Now, this account has some issues, not the least of which being that if it’s to be trusted, the league folded 10 months prior to being announced, and more than a month after its version of the Super Bowl.
On the other hand, for a league whose Super Bowl is named after my old Uncle Lloyd’s Cheap Drunk of Choice, the timeline in the account sorta makes sense.
Outside of a few marginally recognizable names (Tony Rice, Major Harris) having been assigned to team rosters, there was nothing about the PSFL that made you think this was as bona fide a sports league as, say, the Bangladeshi Box Lacrosse Alliance. It certainly lacked the essential vittles of a sports league – having actual players in actual uniforms playing games, having those games broadcast, having Kevin Harlan beller out misinformation about your team in a moosetorian voice, and, sadly, having your team's best players captured for posterity on trading cards.
No trading cards? But didn't I just say the PSFL had an official card licensee?
They did. And that's where the trouble starts.
The official card licensee was not Pro Set, which approached card licenses with the same jeweler's eye used by Lawrence Taylor in evaluating female companions. It was not Upper Deck, whose treated leagues and licensors much the same way the aforementioned female companions treated the aforementioned Mr. Taylor. It was not Pacific, which, to Mr. Taylor’s approval, would have made PSFL flash cards, or SkyBox, which would have done right by the league and paid it, or Star Pics, which would have done right by the league and skipped town without paying. It was not Star Company or Pinnacle or Panini or Playoff or Donruss or Fleer or Topps or even tiny Lime Rock.
Nope. It was Kayo.
The last time we saw Kayo it was dumping millions down that deviated-septum-shaped drain known as boxing cards. Somehow it became convinced that having a semi-dominant position in boxing cards was not the stuff world dominance was made of; however, spring professional football was.
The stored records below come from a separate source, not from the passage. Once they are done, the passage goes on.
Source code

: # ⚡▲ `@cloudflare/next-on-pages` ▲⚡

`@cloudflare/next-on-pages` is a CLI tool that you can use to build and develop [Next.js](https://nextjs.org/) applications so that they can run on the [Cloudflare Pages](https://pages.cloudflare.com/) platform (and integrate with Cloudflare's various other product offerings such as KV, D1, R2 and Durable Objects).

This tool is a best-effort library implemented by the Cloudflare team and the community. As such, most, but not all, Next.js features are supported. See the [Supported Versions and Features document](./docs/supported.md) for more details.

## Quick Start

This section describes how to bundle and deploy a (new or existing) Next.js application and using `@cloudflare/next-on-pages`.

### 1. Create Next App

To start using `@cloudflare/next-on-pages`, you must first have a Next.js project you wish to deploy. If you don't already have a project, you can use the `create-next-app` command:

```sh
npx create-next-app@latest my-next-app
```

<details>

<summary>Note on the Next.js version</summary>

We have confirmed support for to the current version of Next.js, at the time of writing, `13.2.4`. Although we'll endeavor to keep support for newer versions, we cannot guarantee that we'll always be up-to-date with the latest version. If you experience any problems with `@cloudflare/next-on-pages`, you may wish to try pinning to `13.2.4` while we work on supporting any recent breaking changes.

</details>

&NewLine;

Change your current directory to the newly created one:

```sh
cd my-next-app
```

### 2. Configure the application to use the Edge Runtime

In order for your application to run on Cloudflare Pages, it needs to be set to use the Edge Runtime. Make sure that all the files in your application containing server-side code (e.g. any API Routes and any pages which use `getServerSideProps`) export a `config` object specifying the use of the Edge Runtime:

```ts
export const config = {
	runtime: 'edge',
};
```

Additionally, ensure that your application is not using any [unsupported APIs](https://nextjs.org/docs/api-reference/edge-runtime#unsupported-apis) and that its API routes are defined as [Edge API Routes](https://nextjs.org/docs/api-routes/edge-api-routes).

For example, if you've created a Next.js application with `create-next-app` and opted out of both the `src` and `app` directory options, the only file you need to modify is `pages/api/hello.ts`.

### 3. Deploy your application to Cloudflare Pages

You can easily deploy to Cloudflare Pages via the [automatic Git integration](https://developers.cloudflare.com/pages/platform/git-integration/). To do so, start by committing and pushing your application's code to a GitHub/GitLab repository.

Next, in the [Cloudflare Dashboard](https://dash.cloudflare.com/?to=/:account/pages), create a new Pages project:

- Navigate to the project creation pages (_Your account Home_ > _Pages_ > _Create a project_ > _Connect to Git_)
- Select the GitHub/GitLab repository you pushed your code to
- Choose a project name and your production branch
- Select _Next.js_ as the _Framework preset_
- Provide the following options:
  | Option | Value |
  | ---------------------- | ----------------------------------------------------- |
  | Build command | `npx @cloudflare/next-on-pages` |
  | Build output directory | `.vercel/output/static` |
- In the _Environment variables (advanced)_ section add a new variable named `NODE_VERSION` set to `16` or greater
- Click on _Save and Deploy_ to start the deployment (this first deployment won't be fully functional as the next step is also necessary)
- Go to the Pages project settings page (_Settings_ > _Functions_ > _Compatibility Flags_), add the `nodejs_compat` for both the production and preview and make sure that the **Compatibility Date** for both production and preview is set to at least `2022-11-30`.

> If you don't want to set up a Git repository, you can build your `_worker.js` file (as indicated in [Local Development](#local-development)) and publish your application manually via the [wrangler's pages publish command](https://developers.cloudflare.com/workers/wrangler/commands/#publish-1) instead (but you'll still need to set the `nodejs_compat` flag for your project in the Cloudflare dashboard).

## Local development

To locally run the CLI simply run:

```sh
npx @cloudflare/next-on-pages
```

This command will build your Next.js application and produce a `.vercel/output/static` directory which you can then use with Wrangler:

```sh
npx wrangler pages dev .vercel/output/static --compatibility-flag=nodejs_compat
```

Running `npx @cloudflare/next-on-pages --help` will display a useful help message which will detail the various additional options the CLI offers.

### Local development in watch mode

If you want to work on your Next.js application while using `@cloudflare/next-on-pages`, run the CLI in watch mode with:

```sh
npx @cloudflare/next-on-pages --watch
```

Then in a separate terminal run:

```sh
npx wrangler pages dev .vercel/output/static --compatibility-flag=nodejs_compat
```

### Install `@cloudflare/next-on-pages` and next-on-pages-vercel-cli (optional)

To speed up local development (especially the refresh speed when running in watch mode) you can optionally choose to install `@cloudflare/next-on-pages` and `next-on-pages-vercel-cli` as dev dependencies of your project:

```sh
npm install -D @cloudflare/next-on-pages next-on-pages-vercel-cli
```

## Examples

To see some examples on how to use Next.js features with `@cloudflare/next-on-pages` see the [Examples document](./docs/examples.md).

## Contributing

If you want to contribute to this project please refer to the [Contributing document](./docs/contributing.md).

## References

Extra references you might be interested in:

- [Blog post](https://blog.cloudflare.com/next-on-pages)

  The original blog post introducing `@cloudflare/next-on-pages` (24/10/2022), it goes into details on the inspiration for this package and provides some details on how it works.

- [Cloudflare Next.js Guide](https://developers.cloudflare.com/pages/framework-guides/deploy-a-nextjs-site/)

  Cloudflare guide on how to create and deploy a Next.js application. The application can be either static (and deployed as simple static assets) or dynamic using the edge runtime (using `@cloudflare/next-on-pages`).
So in a press release dated Oct. 7, 1991 – more than a month before the league was even announced to the world, if accounts can be believed (and based on what we’ve seen … meh), Kayo was named the Official Trading Card of the PSFL.
As part of the deal – talk about a package deal! – Kayo won the right to “sponsor the three combines utilized to test and grade prospective PSFL players, the first of which is scheduled for October 19 and 20 in Atlanta, Ga.”
(Yep – combines scheduled before league announced. Shrewd. Shrewd, I tell ya.)
“We welcome the opportunity to get involved in the PSFL on the ground floor,” Kayo’s Eric Gitter said in his best press-release-speak. “The PSFL fills a void, and we at Kayo are confident the league will be met with instant popularity.”
Okay, so he was slightly wrong. The PSFL was a void, and it was met with instant antipathy. But Kayo was no stranger to antipathy, and seeing as it was named the PSFL’s official card before the PSFL officially existed, it definitely was in on the ground floor.
Too bad it only went down from there.